Search term "four": please copy every line of the records below that contains it.

====================

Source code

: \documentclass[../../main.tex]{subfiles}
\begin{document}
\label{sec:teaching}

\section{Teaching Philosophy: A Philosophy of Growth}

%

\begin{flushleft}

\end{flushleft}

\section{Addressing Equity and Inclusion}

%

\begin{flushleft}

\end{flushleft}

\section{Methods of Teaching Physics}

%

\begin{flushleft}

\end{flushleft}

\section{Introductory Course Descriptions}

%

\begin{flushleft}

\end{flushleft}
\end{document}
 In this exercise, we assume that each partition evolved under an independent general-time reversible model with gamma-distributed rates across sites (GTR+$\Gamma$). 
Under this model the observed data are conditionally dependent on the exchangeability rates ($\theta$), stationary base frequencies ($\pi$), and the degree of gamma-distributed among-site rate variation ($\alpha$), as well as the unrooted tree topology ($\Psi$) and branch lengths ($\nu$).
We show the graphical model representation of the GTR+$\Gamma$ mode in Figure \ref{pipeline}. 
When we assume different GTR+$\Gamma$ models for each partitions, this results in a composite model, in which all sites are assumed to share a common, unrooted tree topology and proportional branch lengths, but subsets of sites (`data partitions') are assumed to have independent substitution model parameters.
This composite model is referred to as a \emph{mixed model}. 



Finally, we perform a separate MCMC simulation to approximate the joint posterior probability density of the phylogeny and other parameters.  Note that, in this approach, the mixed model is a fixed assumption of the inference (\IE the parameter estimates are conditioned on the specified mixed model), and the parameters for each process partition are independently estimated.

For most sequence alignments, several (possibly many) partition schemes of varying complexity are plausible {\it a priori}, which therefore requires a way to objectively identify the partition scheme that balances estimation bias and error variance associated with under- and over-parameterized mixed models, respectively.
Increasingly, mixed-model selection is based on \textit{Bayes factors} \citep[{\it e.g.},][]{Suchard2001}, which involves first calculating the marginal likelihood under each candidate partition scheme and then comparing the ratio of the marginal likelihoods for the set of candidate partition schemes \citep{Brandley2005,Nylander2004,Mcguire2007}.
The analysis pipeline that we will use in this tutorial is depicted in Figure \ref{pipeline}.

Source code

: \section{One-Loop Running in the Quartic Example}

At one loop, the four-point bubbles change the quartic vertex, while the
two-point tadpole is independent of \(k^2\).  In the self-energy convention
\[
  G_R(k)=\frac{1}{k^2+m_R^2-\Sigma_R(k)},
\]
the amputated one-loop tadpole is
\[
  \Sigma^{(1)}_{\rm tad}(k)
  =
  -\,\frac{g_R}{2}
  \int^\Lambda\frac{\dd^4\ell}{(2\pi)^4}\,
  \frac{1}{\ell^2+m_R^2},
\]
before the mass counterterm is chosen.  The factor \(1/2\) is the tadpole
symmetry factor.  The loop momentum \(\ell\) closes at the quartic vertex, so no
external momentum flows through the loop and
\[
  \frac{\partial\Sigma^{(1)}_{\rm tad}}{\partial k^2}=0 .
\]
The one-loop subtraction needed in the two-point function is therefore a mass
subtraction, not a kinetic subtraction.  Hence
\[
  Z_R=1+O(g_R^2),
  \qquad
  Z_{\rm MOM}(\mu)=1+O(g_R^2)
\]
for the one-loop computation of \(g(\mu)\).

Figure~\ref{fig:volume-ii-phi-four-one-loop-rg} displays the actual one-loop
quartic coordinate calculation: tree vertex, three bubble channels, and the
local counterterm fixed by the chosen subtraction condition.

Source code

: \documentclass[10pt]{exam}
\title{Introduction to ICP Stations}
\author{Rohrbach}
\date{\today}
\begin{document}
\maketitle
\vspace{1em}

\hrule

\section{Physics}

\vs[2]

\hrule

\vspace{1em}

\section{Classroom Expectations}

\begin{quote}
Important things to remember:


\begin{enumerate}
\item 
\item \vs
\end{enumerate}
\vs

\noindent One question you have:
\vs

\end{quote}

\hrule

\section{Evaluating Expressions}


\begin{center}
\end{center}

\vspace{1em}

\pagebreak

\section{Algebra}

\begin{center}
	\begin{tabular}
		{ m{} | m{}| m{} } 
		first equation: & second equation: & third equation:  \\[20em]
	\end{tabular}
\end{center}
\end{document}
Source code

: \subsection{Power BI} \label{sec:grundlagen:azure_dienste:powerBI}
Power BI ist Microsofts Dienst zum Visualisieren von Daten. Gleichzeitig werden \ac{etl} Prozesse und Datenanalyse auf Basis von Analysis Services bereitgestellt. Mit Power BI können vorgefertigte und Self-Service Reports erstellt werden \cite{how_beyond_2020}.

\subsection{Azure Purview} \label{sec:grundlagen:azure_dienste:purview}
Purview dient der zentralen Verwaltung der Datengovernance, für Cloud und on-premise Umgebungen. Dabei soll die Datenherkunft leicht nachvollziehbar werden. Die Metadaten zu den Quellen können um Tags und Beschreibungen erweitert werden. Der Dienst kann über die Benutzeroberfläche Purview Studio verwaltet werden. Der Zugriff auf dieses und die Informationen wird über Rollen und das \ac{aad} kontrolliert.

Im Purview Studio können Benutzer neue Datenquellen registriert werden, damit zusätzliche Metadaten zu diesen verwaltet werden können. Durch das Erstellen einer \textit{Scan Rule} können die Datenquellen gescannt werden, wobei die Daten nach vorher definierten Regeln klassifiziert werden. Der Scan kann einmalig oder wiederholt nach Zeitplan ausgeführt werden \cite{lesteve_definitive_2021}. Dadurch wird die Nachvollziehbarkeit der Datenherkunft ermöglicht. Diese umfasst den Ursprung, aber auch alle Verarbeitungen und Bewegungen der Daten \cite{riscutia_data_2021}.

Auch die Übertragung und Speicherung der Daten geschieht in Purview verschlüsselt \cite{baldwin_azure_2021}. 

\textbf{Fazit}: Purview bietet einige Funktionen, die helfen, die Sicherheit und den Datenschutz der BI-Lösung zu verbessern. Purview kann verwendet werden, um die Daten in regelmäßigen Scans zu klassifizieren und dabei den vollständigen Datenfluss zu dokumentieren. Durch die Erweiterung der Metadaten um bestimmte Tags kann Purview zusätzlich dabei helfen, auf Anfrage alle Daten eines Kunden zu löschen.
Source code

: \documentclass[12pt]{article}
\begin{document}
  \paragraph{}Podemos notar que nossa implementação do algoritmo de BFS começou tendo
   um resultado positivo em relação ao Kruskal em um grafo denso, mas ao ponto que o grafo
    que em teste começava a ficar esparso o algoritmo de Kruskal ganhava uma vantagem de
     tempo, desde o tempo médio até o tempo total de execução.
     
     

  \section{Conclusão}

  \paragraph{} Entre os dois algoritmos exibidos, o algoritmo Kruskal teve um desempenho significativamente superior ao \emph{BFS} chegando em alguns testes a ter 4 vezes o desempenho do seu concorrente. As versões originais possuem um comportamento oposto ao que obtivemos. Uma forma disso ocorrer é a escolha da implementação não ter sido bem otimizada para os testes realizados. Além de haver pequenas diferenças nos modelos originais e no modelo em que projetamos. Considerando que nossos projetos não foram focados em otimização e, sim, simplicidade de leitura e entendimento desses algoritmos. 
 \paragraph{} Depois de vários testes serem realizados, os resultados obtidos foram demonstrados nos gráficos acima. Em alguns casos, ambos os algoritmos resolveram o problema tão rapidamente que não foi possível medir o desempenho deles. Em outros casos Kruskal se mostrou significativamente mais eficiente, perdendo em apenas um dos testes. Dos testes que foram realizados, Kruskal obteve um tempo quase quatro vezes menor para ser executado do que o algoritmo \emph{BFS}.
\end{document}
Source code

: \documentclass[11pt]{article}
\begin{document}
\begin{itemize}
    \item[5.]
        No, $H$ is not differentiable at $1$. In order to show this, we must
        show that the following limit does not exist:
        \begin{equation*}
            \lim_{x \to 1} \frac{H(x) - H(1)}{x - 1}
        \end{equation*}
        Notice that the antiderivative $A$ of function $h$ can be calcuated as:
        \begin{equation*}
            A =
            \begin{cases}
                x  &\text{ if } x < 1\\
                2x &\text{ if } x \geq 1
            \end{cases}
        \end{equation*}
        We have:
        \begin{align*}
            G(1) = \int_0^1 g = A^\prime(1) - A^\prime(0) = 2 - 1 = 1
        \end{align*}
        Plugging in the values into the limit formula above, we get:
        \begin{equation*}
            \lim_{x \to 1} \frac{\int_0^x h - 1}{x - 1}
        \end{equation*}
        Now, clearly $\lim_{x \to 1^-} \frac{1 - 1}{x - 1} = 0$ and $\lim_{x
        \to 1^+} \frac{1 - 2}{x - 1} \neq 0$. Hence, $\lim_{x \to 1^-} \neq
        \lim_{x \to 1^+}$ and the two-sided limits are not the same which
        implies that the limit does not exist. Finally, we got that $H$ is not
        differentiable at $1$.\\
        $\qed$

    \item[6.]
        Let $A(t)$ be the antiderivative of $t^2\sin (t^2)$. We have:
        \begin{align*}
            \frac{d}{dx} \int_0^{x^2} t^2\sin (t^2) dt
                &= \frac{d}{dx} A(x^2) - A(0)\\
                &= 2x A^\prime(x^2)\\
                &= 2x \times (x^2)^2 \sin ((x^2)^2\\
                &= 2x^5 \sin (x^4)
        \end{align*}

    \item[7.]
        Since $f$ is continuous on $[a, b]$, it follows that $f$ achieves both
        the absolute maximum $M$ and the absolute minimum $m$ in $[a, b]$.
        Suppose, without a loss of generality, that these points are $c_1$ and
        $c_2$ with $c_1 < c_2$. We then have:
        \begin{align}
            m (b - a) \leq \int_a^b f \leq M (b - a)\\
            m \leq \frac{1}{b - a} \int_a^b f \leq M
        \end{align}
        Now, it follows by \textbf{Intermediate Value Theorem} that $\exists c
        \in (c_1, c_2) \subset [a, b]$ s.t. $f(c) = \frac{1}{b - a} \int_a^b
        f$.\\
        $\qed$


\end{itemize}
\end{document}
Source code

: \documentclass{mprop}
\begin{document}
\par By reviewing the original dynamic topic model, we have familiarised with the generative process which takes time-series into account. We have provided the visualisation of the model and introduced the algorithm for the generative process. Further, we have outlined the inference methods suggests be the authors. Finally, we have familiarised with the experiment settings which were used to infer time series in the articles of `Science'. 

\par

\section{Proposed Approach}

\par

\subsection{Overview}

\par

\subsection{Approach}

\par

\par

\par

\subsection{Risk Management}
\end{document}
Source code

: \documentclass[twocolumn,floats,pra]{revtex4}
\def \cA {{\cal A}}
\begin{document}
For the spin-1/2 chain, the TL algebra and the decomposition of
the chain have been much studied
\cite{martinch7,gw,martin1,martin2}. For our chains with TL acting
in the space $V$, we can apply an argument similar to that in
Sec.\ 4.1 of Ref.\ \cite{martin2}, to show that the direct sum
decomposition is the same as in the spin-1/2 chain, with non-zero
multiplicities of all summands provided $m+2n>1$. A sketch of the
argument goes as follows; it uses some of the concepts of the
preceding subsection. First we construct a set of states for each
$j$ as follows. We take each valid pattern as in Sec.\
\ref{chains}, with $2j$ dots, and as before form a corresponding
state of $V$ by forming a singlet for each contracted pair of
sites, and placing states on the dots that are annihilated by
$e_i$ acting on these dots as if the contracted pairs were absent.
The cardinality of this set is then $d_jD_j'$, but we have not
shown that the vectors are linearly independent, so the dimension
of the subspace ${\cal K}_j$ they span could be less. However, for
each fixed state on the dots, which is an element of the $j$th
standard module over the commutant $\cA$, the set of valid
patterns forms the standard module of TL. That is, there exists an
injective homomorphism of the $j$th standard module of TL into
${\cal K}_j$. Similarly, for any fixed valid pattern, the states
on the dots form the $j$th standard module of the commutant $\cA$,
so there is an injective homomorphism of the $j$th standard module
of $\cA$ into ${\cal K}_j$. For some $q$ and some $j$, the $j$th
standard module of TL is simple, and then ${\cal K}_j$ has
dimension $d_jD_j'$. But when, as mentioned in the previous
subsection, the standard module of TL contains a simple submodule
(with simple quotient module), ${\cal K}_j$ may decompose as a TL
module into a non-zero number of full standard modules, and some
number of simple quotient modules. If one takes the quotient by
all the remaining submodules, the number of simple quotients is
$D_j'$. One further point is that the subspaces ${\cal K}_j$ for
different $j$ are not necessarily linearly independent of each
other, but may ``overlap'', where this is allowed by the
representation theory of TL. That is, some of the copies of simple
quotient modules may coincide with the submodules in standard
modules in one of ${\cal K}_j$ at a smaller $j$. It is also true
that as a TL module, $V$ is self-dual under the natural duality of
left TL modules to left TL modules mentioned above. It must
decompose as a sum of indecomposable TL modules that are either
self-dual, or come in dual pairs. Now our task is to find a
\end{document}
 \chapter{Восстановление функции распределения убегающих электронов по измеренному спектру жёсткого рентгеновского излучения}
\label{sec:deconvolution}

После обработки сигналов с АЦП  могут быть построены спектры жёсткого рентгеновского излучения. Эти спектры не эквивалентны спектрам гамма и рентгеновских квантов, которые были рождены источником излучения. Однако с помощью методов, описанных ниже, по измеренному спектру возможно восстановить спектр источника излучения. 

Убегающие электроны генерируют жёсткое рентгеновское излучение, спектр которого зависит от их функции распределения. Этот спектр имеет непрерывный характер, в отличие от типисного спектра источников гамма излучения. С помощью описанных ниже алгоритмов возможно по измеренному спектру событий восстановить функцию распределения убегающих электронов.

====================

*Reply to the task*:
At one loop, the four-point bubbles change the quartic vertex, while the
Figure~\ref{fig:volume-ii-phi-four-one-loop-rg} displays the actual one-loop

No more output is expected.